#### Exercise:
Reproduce the records exactly, beginning with their first line and ending with the line that contains "and decision trees.", and output nothing more.

[Stored data]
━━━━━━━━━━

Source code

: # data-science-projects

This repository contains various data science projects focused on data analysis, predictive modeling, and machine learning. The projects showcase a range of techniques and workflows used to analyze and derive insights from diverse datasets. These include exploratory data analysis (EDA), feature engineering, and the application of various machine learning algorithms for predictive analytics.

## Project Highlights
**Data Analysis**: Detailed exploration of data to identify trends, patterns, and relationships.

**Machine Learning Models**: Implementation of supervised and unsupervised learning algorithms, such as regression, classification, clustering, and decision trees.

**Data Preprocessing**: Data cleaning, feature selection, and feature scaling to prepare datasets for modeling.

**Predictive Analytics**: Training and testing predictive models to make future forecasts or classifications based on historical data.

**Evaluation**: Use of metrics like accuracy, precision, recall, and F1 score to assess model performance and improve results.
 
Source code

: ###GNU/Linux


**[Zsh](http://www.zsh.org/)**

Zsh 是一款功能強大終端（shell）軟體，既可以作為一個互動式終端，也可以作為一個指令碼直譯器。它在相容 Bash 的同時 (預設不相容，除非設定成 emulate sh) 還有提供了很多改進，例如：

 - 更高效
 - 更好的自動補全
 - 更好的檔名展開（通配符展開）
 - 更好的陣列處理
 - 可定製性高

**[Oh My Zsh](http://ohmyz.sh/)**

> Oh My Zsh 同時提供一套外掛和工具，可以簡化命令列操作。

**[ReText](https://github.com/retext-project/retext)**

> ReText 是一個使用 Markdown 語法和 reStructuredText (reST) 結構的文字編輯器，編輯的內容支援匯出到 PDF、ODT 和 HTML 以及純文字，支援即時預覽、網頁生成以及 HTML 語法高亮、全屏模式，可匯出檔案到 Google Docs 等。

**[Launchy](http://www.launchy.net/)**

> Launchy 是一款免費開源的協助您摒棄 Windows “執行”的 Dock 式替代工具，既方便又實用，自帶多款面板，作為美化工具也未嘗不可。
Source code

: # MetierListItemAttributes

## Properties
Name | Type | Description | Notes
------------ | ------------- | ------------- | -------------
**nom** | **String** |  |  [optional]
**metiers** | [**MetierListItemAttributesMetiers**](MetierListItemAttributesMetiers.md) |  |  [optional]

━━━━━━━━━━

#### Written answer:
Source code

: # data-science-projects

This repository contains various data science projects focused on data analysis, predictive modeling, and machine learning. The projects showcase a range of techniques and workflows used to analyze and derive insights from diverse datasets. These include exploratory data analysis (EDA), feature engineering, and the application of various machine learning algorithms for predictive analytics.

## Project Highlights
**Data Analysis**: Detailed exploration of data to identify trends, patterns, and relationships.

**Machine Learning Models**: Implementation of supervised and unsupervised learning algorithms, such as regression, classification, clustering, and decision trees.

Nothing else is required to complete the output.